**Exercise details**
Write the listing out again word for word, excluding any pictures.

**Given data**
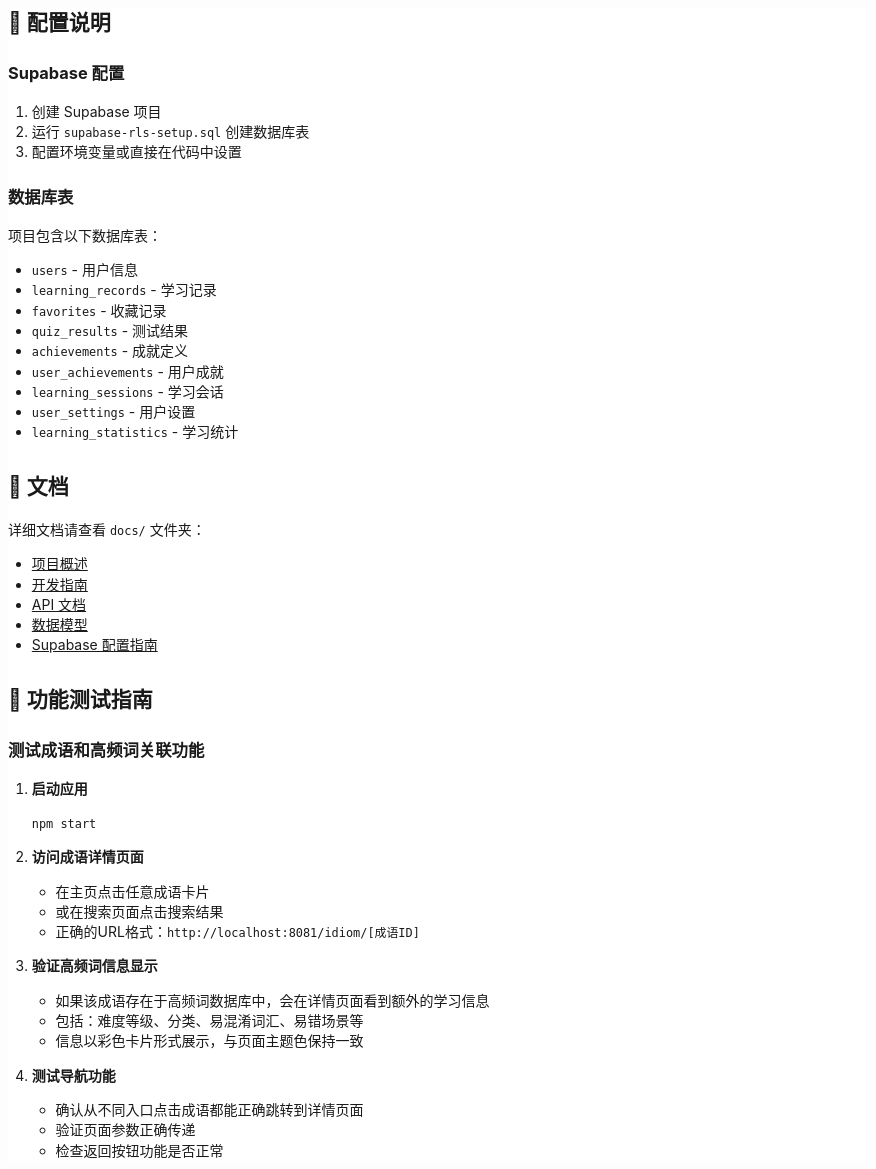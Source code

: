 ## 🔧 配置说明

### Supabase 配置

1. 创建 Supabase 项目
2. 运行 `supabase-rls-setup.sql` 创建数据库表
3. 配置环境变量或直接在代码中设置

### 数据库表

项目包含以下数据库表：
- `users` - 用户信息
- `learning_records` - 学习记录
- `favorites` - 收藏记录
- `quiz_results` - 测试结果
- `achievements` - 成就定义
- `user_achievements` - 用户成就
- `learning_sessions` - 学习会话
- `user_settings` - 用户设置
- `learning_statistics` - 学习统计

## 📖 文档

详细文档请查看 `docs/` 文件夹：

- [项目概述](docs/project-overview.md)
- [开发指南](docs/development-guide.md)
- [API 文档](docs/api-reference.md)
- [数据模型](docs/data-model.md)
- [Supabase 配置指南](docs/SUPABASE_配置指南.md)

## 🧪 功能测试指南

### 测试成语和高频词关联功能

1. **启动应用**
   ```bash
   npm start
   ```

2. **访问成语详情页面**
   - 在主页点击任意成语卡片
   - 或在搜索页面点击搜索结果
   - 正确的URL格式：`http://localhost:8081/idiom/[成语ID]`

3. **验证高频词信息显示**
   - 如果该成语存在于高频词数据库中，会在详情页面看到额外的学习信息
   - 包括：难度等级、分类、易混淆词汇、易错场景等
   - 信息以彩色卡片形式展示，与页面主题色保持一致

4. **测试导航功能**
   - 确认从不同入口点击成语都能正确跳转到详情页面
   - 验证页面参数正确传递
   - 检查返回按钮功能是否正常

**Expected output**
Source code

: ## 🔧 配置说明

### Supabase 配置

1. 创建 Supabase 项目
2. 运行 `supabase-rls-setup.sql` 创建数据库表
3. 配置环境变量或直接在代码中设置

### 数据库表

项目包含以下数据库表：
- `users` - 用户信息
- `learning_records` - 学习记录
- `favorites` - 收藏记录
- `quiz_results` - 测试结果
- `achievements` - 成就定义
- `user_achievements` - 用户成就
- `learning_sessions` - 学习会话
- `user_settings` - 用户设置
- `learning_statistics` - 学习统计

## 📖 文档

详细文档请查看 `docs/` 文件夹：

- [项目概述](docs/project-overview.md)
- [开发指南](docs/development-guide.md)
- [API 文档](docs/api-reference.md)
- [数据模型](docs/data-model.md)
- [Supabase 配置指南](docs/SUPABASE_配置指南.md)

## 🧪 功能测试指南

### 测试成语和高频词关联功能

1. **启动应用**
   ```bash
   npm start
   ```

2. **访问成语详情页面**
   - 在主页点击任意成语卡片
   - 或在搜索页面点击搜索结果
   - 正确的URL格式：`http://localhost:8081/idiom/[成语ID]`

3. **验证高频词信息显示**
   - 如果该成语存在于高频词数据库中，会在详情页面看到额外的学习信息
   - 包括：难度等级、分类、易混淆词汇、易错场景等
   - 信息以彩色卡片形式展示，与页面主题色保持一致

4. **测试导航功能**
   - 确认从不同入口点击成语都能正确跳转到详情页面
   - 验证页面参数正确传递
   - 检查返回按钮功能是否正常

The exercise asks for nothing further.